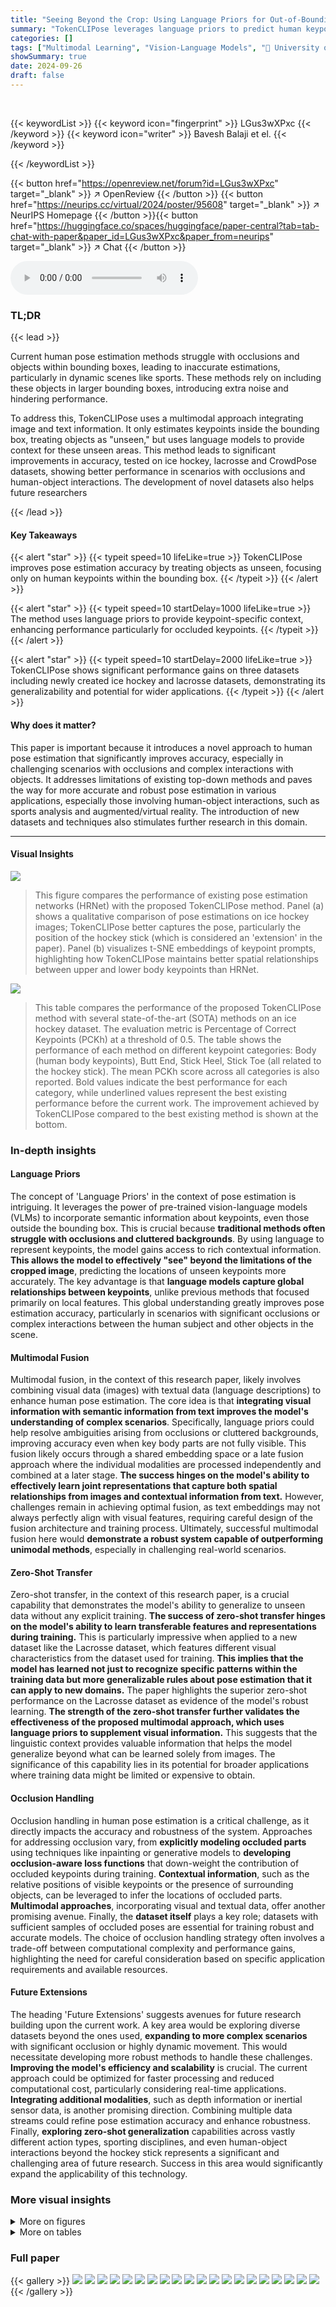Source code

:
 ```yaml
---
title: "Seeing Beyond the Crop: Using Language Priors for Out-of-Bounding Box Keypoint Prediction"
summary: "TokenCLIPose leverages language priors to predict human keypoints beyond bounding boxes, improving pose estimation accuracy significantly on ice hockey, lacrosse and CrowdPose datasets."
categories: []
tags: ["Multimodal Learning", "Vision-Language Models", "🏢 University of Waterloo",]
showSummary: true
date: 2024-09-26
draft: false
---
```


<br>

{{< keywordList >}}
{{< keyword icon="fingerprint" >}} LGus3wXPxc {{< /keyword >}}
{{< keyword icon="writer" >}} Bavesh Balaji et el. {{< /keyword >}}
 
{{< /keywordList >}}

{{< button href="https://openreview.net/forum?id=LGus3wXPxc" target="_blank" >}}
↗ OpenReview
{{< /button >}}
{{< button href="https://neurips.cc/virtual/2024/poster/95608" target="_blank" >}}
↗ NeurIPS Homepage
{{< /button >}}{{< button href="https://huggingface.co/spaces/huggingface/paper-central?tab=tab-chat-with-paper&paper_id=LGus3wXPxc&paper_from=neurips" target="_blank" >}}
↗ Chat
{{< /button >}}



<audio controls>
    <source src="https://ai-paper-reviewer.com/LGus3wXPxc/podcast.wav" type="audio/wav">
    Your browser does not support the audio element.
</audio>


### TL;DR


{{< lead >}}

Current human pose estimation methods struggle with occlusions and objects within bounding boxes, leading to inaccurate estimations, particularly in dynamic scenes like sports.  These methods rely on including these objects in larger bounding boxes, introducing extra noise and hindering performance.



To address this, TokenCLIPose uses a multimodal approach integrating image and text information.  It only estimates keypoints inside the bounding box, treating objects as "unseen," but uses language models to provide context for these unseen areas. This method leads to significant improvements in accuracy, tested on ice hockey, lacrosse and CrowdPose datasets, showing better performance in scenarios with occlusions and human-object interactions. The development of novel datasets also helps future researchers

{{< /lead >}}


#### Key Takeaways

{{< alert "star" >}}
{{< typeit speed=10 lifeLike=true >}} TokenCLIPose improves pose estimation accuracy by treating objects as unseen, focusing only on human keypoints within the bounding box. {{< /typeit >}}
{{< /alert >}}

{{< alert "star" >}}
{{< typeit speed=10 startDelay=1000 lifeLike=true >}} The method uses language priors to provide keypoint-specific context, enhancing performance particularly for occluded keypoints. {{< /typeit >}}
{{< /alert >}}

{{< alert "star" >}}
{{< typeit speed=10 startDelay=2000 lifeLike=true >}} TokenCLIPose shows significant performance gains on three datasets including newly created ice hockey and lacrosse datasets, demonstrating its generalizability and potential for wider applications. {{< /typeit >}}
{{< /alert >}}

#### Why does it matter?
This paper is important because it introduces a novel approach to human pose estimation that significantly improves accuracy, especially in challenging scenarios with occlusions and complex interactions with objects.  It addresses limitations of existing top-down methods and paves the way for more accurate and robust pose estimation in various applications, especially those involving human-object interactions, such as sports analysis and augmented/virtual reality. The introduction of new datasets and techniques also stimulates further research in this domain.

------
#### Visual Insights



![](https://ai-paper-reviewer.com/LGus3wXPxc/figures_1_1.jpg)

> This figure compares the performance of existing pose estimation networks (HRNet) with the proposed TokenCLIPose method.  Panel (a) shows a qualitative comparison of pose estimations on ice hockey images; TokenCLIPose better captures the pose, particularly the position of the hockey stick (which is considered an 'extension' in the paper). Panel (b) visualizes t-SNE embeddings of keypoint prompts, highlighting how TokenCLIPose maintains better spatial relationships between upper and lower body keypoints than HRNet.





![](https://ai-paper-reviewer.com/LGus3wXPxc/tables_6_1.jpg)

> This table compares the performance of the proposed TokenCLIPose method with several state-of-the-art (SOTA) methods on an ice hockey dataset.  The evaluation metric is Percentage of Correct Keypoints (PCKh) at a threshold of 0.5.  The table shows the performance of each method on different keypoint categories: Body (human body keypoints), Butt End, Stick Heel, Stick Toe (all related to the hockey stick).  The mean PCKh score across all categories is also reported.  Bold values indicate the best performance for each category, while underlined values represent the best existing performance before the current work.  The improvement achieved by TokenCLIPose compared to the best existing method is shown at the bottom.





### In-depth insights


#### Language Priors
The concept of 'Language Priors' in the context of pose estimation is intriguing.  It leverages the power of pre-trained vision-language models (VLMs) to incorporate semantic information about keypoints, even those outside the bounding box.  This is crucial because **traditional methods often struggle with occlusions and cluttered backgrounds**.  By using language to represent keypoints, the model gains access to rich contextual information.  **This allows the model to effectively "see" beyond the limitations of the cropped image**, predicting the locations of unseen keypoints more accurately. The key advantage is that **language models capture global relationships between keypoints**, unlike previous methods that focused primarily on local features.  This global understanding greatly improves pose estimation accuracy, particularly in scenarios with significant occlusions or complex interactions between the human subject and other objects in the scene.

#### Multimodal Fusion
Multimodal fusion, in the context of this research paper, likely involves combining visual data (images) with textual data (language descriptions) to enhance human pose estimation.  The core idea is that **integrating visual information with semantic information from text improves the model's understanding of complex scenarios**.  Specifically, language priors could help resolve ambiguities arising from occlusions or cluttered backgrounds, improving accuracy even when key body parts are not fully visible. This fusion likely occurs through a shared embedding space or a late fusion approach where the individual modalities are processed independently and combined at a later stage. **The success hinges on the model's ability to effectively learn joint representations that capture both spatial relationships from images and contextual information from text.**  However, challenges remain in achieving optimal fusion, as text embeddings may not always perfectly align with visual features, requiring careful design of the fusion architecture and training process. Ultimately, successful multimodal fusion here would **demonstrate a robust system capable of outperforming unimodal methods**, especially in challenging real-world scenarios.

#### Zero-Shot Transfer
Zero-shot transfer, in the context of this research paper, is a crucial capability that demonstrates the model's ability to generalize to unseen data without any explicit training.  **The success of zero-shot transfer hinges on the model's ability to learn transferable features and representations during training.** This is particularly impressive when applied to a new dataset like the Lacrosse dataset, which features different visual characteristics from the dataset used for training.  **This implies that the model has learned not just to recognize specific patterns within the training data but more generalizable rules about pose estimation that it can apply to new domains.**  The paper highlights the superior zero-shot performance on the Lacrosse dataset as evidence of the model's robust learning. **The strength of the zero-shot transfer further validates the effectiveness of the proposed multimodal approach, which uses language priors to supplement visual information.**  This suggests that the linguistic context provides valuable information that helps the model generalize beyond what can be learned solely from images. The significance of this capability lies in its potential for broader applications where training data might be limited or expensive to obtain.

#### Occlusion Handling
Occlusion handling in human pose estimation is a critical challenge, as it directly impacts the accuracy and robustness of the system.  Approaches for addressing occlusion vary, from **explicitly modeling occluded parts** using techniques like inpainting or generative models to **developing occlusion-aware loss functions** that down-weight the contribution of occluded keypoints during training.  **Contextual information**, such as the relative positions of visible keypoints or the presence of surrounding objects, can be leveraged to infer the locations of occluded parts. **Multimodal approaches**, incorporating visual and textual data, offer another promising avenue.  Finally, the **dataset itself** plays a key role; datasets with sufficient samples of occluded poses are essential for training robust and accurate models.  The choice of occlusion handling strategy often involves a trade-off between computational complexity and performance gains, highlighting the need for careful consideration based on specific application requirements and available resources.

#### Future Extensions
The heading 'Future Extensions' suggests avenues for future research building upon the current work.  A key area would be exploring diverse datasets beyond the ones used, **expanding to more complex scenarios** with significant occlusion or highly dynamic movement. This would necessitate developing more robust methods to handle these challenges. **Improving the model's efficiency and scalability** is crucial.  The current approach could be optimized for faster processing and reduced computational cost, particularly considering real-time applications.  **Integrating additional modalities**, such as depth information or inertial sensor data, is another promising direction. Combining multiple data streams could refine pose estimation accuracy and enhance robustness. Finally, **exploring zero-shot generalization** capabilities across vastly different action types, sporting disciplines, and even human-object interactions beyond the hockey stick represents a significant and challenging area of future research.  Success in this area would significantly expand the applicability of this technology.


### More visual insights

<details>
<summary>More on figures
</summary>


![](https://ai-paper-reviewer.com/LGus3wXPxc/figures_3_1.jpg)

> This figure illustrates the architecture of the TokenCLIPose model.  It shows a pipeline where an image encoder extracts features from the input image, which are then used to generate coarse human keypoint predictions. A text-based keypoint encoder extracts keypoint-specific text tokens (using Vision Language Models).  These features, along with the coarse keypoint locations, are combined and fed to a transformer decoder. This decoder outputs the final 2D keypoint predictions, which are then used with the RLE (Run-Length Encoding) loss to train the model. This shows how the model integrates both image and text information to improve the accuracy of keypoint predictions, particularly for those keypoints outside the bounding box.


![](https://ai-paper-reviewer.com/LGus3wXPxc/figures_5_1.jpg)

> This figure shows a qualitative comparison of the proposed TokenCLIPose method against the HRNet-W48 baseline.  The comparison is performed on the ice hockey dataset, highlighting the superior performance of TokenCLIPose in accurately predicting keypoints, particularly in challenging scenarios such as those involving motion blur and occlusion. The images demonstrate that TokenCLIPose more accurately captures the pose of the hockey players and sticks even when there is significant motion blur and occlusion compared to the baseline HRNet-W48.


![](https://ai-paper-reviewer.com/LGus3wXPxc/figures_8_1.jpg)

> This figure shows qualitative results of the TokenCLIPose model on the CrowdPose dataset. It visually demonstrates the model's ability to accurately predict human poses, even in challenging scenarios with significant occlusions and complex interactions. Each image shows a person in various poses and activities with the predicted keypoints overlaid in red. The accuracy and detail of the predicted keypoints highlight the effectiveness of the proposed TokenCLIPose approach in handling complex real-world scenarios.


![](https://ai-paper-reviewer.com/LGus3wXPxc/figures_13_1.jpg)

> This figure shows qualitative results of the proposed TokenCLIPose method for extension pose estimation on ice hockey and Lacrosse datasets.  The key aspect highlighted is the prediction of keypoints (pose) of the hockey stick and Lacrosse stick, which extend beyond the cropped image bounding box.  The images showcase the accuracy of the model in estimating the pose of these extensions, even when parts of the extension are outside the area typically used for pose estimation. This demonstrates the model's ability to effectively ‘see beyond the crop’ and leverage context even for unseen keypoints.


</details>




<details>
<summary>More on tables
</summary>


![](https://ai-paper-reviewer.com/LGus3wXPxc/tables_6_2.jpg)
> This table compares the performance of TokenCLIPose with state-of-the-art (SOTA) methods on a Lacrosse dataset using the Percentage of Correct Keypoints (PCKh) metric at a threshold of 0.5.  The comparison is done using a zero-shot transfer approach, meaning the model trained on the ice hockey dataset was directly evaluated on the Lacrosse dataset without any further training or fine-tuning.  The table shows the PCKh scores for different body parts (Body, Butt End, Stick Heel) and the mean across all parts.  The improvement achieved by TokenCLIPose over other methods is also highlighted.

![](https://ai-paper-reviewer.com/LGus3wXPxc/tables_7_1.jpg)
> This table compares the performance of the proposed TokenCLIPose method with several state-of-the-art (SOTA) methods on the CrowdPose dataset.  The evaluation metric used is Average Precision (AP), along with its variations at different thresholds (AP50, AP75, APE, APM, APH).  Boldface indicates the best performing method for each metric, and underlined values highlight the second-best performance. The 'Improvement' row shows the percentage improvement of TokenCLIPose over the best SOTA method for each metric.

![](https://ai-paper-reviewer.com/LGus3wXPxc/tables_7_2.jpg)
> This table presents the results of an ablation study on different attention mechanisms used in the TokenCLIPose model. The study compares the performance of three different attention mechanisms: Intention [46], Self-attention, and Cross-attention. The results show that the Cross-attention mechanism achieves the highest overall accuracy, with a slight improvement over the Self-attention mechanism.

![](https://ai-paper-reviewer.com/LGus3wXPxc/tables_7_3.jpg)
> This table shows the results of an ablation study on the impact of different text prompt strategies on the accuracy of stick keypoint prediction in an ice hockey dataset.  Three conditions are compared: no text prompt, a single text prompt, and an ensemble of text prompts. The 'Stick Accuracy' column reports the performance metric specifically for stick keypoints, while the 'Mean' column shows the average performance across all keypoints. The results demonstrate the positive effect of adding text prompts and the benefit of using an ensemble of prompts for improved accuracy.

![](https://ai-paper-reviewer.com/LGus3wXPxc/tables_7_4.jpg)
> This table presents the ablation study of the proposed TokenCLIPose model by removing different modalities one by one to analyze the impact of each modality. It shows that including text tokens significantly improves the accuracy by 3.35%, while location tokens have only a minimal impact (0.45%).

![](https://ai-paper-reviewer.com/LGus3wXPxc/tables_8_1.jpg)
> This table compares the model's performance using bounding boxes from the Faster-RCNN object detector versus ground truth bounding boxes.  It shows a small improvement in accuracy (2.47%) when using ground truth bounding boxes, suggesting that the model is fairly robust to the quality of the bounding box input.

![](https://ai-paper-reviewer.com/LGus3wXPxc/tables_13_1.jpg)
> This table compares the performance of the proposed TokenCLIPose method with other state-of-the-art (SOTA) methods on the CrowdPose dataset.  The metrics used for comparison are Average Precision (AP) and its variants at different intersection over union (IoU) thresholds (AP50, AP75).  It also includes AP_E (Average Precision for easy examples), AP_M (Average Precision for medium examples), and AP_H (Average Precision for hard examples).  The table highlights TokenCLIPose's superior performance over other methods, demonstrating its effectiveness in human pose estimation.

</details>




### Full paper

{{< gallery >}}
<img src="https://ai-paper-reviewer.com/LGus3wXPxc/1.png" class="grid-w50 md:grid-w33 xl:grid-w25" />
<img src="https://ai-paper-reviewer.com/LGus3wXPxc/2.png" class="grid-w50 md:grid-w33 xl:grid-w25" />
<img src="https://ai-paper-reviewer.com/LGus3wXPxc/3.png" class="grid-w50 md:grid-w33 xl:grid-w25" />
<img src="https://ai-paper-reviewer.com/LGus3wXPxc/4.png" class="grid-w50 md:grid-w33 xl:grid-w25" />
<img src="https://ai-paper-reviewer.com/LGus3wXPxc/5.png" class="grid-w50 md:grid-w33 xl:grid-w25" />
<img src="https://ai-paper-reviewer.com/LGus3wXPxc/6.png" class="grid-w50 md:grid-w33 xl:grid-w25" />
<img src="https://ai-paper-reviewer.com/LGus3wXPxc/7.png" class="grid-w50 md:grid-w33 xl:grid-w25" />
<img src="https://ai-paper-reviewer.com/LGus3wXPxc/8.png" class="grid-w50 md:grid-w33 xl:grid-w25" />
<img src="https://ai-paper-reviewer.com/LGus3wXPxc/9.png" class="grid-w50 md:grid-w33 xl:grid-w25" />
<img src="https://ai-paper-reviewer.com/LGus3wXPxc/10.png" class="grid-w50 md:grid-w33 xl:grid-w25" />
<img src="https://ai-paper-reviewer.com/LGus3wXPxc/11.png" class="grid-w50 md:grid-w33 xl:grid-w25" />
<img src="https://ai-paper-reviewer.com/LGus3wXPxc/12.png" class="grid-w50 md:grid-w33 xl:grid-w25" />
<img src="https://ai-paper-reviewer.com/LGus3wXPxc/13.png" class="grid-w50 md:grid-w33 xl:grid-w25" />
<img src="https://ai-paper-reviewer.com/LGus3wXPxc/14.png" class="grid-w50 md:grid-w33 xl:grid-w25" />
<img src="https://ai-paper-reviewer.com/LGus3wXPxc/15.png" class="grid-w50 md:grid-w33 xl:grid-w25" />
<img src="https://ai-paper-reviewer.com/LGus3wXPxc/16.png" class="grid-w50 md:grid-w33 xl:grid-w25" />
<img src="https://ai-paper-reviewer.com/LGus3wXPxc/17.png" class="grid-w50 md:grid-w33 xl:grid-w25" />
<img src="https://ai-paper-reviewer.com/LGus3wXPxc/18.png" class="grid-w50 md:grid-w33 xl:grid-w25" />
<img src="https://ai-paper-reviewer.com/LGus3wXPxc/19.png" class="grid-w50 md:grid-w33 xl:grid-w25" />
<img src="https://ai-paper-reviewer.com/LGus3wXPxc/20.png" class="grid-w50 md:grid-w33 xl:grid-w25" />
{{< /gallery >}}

-.-.-

**The task**
Among the records above, find the lines where the word "involving" appears and copy them.

**Solution for this task**
This paper is important because it introduces a novel approach to human pose estimation that significantly improves accuracy, especially in challenging scenarios with occlusions and complex interactions with objects.  It addresses limitations of existing top-down methods and paves the way for more accurate and robust pose estimation in various applications, especially those involving human-object interactions, such as sports analysis and augmented/virtual reality. The introduction of new datasets and techniques also stimulates further research in this domain.
> This figure shows a qualitative comparison of the proposed TokenCLIPose method against the HRNet-W48 baseline.  The comparison is performed on the ice hockey dataset, highlighting the superior performance of TokenCLIPose in accurately predicting keypoints, particularly in challenging scenarios such as those involving motion blur and occlusion. The images demonstrate that TokenCLIPose more accurately captures the pose of the hockey players and sticks even when there is significant motion blur and occlusion compared to the baseline HRNet-W48.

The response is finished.